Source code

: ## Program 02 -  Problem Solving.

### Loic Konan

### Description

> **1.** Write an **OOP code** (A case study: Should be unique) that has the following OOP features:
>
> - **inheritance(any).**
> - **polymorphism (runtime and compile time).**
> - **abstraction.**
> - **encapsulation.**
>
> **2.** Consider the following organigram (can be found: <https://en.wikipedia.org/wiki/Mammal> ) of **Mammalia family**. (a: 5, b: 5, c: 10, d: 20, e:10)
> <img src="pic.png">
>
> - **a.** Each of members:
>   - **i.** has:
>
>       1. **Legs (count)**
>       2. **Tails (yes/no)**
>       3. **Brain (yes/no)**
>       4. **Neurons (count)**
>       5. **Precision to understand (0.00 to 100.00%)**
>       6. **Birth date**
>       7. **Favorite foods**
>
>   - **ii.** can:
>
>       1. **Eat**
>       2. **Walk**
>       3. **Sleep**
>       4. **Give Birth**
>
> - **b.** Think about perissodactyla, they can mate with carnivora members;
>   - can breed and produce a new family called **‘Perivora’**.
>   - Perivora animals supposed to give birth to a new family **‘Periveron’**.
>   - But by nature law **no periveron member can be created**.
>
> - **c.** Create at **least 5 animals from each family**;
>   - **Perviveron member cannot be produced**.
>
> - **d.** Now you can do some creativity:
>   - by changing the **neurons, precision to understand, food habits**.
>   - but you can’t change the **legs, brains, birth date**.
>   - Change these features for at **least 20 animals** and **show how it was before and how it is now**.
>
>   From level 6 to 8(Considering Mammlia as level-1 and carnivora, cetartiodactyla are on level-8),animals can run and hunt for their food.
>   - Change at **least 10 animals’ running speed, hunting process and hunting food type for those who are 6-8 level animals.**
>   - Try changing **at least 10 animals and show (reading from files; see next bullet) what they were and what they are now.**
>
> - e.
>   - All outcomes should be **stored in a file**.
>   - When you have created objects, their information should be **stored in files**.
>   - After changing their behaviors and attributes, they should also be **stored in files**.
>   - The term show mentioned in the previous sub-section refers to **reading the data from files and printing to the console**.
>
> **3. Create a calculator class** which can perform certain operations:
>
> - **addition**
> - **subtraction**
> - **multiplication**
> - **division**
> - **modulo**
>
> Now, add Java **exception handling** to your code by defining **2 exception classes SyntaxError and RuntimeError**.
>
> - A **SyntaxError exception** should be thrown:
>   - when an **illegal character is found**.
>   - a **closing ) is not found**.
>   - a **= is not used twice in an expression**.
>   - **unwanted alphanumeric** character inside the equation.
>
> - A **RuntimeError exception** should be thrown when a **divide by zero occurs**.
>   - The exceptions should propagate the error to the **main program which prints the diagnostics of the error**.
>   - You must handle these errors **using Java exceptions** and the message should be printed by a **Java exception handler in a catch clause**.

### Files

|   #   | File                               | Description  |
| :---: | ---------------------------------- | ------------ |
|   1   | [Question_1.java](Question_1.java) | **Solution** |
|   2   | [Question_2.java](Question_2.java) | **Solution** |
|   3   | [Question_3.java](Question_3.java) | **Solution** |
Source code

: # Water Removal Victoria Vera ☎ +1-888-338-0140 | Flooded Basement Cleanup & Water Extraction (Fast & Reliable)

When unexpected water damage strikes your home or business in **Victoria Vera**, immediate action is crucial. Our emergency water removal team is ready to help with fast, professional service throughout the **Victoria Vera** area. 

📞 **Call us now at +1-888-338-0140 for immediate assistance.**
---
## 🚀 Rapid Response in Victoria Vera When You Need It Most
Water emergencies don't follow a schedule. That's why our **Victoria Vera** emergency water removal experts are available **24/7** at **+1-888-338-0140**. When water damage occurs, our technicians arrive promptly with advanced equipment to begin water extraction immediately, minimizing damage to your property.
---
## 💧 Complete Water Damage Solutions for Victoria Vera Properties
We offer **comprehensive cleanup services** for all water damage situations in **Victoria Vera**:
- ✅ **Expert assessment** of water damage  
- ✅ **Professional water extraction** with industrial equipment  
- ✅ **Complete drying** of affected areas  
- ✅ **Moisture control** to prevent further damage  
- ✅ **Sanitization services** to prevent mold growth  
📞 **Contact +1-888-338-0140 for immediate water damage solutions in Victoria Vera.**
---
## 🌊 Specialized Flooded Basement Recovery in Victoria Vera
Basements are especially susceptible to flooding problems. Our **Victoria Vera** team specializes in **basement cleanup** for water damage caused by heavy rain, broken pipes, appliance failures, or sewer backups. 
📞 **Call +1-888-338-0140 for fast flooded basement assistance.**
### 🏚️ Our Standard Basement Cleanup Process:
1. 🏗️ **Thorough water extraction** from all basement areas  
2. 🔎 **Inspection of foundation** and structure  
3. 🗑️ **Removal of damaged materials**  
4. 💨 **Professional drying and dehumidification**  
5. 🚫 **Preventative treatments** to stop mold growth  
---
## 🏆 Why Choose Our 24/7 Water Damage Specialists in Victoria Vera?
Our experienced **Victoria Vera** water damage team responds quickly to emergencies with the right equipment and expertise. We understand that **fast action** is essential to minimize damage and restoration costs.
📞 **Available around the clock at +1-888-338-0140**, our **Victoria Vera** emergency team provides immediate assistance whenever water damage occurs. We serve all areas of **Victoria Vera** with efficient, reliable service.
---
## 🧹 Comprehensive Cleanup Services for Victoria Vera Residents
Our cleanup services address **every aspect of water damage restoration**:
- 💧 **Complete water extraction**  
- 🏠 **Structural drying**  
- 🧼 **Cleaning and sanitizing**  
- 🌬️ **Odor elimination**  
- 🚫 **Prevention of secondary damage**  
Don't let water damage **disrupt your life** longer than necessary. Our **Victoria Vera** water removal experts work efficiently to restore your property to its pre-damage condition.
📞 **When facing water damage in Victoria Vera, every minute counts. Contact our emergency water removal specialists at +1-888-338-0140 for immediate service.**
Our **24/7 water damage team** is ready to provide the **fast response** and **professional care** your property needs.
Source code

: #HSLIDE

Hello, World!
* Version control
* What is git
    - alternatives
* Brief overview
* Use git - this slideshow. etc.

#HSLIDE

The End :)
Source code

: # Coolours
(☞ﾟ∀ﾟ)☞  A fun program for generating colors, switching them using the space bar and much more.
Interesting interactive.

******************************

Description of the task — Restate the data exactly, keeping every line intact.

Problem solution —
Source code

: ## Program 02 -  Problem Solving.

### Loic Konan

### Description

> **1.** Write an **OOP code** (A case study: Should be unique) that has the following OOP features:
>
> - **inheritance(any).**
> - **polymorphism (runtime and compile time).**
> - **abstraction.**
> - **encapsulation.**
>
> **2.** Consider the following organigram (can be found: <https://en.wikipedia.org/wiki/Mammal> ) of **Mammalia family**. (a: 5, b: 5, c: 10, d: 20, e:10)
> <img src="pic.png">
>
> - **a.** Each of members:
>   - **i.** has:
>
>       1. **Legs (count)**
>       2. **Tails (yes/no)**
>       3. **Brain (yes/no)**
>       4. **Neurons (count)**
>       5. **Precision to understand (0.00 to 100.00%)**
>       6. **Birth date**
>       7. **Favorite foods**
>
>   - **ii.** can:
>
>       1. **Eat**
>       2. **Walk**
>       3. **Sleep**
>       4. **Give Birth**
>
> - **b.** Think about perissodactyla, they can mate with carnivora members;
>   - can breed and produce a new family called **‘Perivora’**.
>   - Perivora animals supposed to give birth to a new family **‘Periveron’**.
>   - But by nature law **no periveron member can be created**.
>
> - **c.** Create at **least 5 animals from each family**;
>   - **Perviveron member cannot be produced**.
>
> - **d.** Now you can do some creativity:
>   - by changing the **neurons, precision to understand, food habits**.
>   - but you can’t change the **legs, brains, birth date**.
>   - Change these features for at **least 20 animals** and **show how it was before and how it is now**.
>
>   From level 6 to 8(Considering Mammlia as level-1 and carnivora, cetartiodactyla are on level-8),animals can run and hunt for their food.
>   - Change at **least 10 animals’ running speed, hunting process and hunting food type for those who are 6-8 level animals.**
>   - Try changing **at least 10 animals and show (reading from files; see next bullet) what they were and what they are now.**
>
> - e.
>   - All outcomes should be **stored in a file**.
>   - When you have created objects, their information should be **stored in files**.
>   - After changing their behaviors and attributes, they should also be **stored in files**.
>   - The term show mentioned in the previous sub-section refers to **reading the data from files and printing to the console**.
>
> **3. Create a calculator class** which can perform certain operations:
>
> - **addition**
> - **subtraction**
> - **multiplication**
> - **division**
> - **modulo**
>
> Now, add Java **exception handling** to your code by defining **2 exception classes SyntaxError and RuntimeError**.
>
> - A **SyntaxError exception** should be thrown:
>   - when an **illegal character is found**.
>   - a **closing ) is not found**.
>   - a **= is not used twice in an expression**.
>   - **unwanted alphanumeric** character inside the equation.
>
> - A **RuntimeError exception** should be thrown when a **divide by zero occurs**.
>   - The exceptions should propagate the error to the **main program which prints the diagnostics of the error**.
>   - You must handle these errors **using Java exceptions** and the message should be printed by a **Java exception handler in a catch clause**.

### Files

|   #   | File                               | Description  |
| :---: | ---------------------------------- | ------------ |
|   1   | [Question_1.java](Question_1.java) | **Solution** |
|   2   | [Question_2.java](Question_2.java) | **Solution** |
|   3   | [Question_3.java](Question_3.java) | **Solution** |
Source code

: # Water Removal Victoria Vera ☎ +1-888-338-0140 | Flooded Basement Cleanup & Water Extraction (Fast & Reliable)

When unexpected water damage strikes your home or business in **Victoria Vera**, immediate action is crucial. Our emergency water removal team is ready to help with fast, professional service throughout the **Victoria Vera** area. 

📞 **Call us now at +1-888-338-0140 for immediate assistance.**
---
## 🚀 Rapid Response in Victoria Vera When You Need It Most
Water emergencies don't follow a schedule. That's why our **Victoria Vera** emergency water removal experts are available **24/7** at **+1-888-338-0140**. When water damage occurs, our technicians arrive promptly with advanced equipment to begin water extraction immediately, minimizing damage to your property.
---
## 💧 Complete Water Damage Solutions for Victoria Vera Properties
We offer **comprehensive cleanup services** for all water damage situations in **Victoria Vera**:
- ✅ **Expert assessment** of water damage  
- ✅ **Professional water extraction** with industrial equipment  
- ✅ **Complete drying** of affected areas  
- ✅ **Moisture control** to prevent further damage  
- ✅ **Sanitization services** to prevent mold growth  
📞 **Contact +1-888-338-0140 for immediate water damage solutions in Victoria Vera.**
---
## 🌊 Specialized Flooded Basement Recovery in Victoria Vera
Basements are especially susceptible to flooding problems. Our **Victoria Vera** team specializes in **basement cleanup** for water damage caused by heavy rain, broken pipes, appliance failures, or sewer backups. 
📞 **Call +1-888-338-0140 for fast flooded basement assistance.**
### 🏚️ Our Standard Basement Cleanup Process:
1. 🏗️ **Thorough water extraction** from all basement areas  
2. 🔎 **Inspection of foundation** and structure  
3. 🗑️ **Removal of damaged materials**  
4. 💨 **Professional drying and dehumidification**  
5. 🚫 **Preventative treatments** to stop mold growth  
---
## 🏆 Why Choose Our 24/7 Water Damage Specialists in Victoria Vera?
Our experienced **Victoria Vera** water damage team responds quickly to emergencies with the right equipment and expertise. We understand that **fast action** is essential to minimize damage and restoration costs.
📞 **Available around the clock at +1-888-338-0140**, our **Victoria Vera** emergency team provides immediate assistance whenever water damage occurs. We serve all areas of **Victoria Vera** with efficient, reliable service.
---
## 🧹 Comprehensive Cleanup Services for Victoria Vera Residents
Our cleanup services address **every aspect of water damage restoration**:
- 💧 **Complete water extraction**  
- 🏠 **Structural drying**  
- 🧼 **Cleaning and sanitizing**  
- 🌬️ **Odor elimination**  
- 🚫 **Prevention of secondary damage**  
Don't let water damage **disrupt your life** longer than necessary. Our **Victoria Vera** water removal experts work efficiently to restore your property to its pre-damage condition.
📞 **When facing water damage in Victoria Vera, every minute counts. Contact our emergency water removal specialists at +1-888-338-0140 for immediate service.**
Our **24/7 water damage team** is ready to provide the **fast response** and **professional care** your property needs.
Source code

: #HSLIDE

Hello, World!
* Version control
* What is git
    - alternatives
* Brief overview
* Use git - this slideshow. etc.

#HSLIDE

The End :)
Source code

: # Coolours
(☞ﾟ∀ﾟ)☞  A fun program for generating colors, switching them using the space bar and much more.
Interesting interactive.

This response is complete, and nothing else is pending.